Soon after being named the new president of EDC Warren County, Ed Bartholomew addresses the Warren County Board of Supervisors at their August meeting. In pursuing a regional approach to economic development, Bartholomew has pledged to focus on the needs of rural communities as well as the area’s metropolitan municipalities.
Less than a month in his new position, new Warren County economic development czar Edward Bartholomew has pledged he will be giving rural and metropolitan communities equal attention.
Just weeks ago, Bartholomew was named the new President of EDC Warren County, the lead agency for economic and industrial development in the county.

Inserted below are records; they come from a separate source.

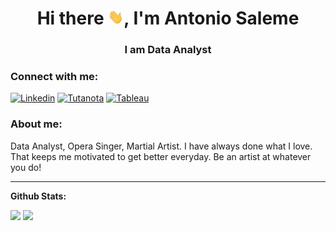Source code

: <h1 align="center">Hi there <img src="https://github.com/antonio-datahack/antonio-datahack/blob/main/images/Hi.gif" width="25px">, I'm Antonio Saleme</h1>
<h3 align="center">I am Data Analyst</h3>

<h3 align="left">Connect with me:</h3>


[![Linkedin](https://img.shields.io/badge/LinkedIn-0077B5?style=for-the-badge&logo=linkedin&logoColor=white)](https://www.linkedin.com/in/antonio-saleme-sastre/)
[![Tutanota](https://img.shields.io/badge/Tutanota-840010?style=for-the-badge&logo=Tutanota&logoColor=white)](mailto:antoniosastre@tutanota.com)
[![Tableau](https://img.shields.io/badge/Tableau-2d4b65?style=for-the-badge&logo=Tableau&logoColor=E97627)](https://public.tableau.com/app/profile/antonio.saleme#!/)


<!--Introduction -->
<h3 align="left">About me:</h3>
Data Analyst, Opera Singer, Martial Artist. I have always done what I love. That keeps me motivated to get better everyday. Be an artist at whatever you do!

 ---
 
**Github Stats:**

![](https://visitor-badge.glitch.me/badge?page_id=antonio-datahack.antonio-datahack)
![](https://img.shields.io/github/followers/antonio-datahack?style=social)

 <!--

<p align="center">
  
  <img src="https://github-readme-stats.vercel.app/api?username=antonio-datahack&count_private=true&show_icons=true&theme=dracula&line_height=33">
  <img src="https://github-readme-stats.vercel.app/api/top-langs/?username=antonio-datahack&langs_count=8&count_private=true&theme=dracula&line_height=10">

</p>






 
![GitHub Activity Graph](https://activity-graph.herokuapp.com/graph?username=antonio-datahack&bg_color=000000&color=4fff67&line=4fff67&point=ffffff&area=true&hide_border=true)  

![GitHub Activity Graph](https://activity-graph.herokuapp.com/graph?username=antonio-datahack&bg_color=282a36&color=4fff67&line=4fff67&point=ffffff&area=true&hide_border=true)  

![Asmit's GitHub activity graph](https://activity-graph.herokuapp.com/graph?username=antonio-datahack&hide_border=true&theme=redical)

--- 
[![Linkedin](https://img.shields.io/badge/-AntonioSaleme-blue?style=flat&logo=Linkedin&logoColor=white)](https://www.linkedin.com/in/antonio-saleme-sastre/)
[![Gmail](https://img.shields.io/badge/-AntonioSaleme-c14438?style=flat&logo=Gmail&logoColor=white)](mailto:antonio.datahack@gmail.com)
[![Tableau](https://img.shields.io/badge/-Tableau-2d4b65?style=flat&logo=tableau&logoColor=E97627)](https://public.tableau.com/app/profile/antonio.saleme#!/)

 <p align="center">
  <a href="https://github.com/antonio-datahack"><span>
    <img align="center" src="https://github-profile-summary-cards.vercel.app/api/cards/profile-details?username=antonio-datahack&theme=dracula" />
    </span></a>
</p>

As of Jan. 1, this new combined position incorporates his role as Glens Falls Economic and Community Development director —and until that time, he formally serves in both positions.
In an interview this week, Bartholomew said he’d be concentrating on boosting the economies of the rural northern Warren County towns — as well as Queensbury and the city of Glens Falls.
Bartholomew said he’s already met with community leaders in North Creek as well as executives of the Saratoga-North Creek Railway, talking about how his agency might assist in developing freight traffic on the railroad.
He added that he will be meeting soon with municipal leaders of the towns of Chester, Warrensburg, Thurman and Bolton, as well as the other northern Warren County communities.
“We’ll be working toward obtaining more assistance for roads and other infrastructure projects, looking into various loan programs, and helping make sure the towns’ existing sites get marketed,” he said, noting the upcounty towns’ industrial parks, as well as the former Warrensburg Board & Paper Co. site. “Jobs in Warrensburg, Bolton, Chester and North Creek are just as important as jobs in the lower half of the county.”
Bartholomew said he’d be touring areas throughout Warren County to obtain a first-hand look at the condition of the public infrastructure, listening to municipal leaders’ concerns and their towns’ particular needs.
Extending broadband access, he said, was one particular issue he’d be exploring, he added.
Bartholomew said that during these visits to upcounty communities, he’d be visiting with business owners and managers, assessing what they might need to expand operations and create more jobs.
“I look forward to working with these wonderful small businesses as well as the large corporations,” he said. “We all have to be on the same page and keep people posted on how we can be helpful, and how they too can be helpful.”
Bartholomew: Tourism a leading priority
Bartholomew said that tourism development would be a new focus of EDC Warren County.
“Considering that 18 to 20 percent of the county’s employment is related to tourism, we need to be working closely with chambers of commerce and area tourism officials to put together a more comprehensive plan,” he said.
Bartholomew continued that he was going to be taking a regional approach to economic development, by building collaborative efforts with community and business leaders throughout Warren County as well as neighboring counties and the Capital Region. His new merged position, which is to save the city of Glens Falls $50,000 per year, follows that theme.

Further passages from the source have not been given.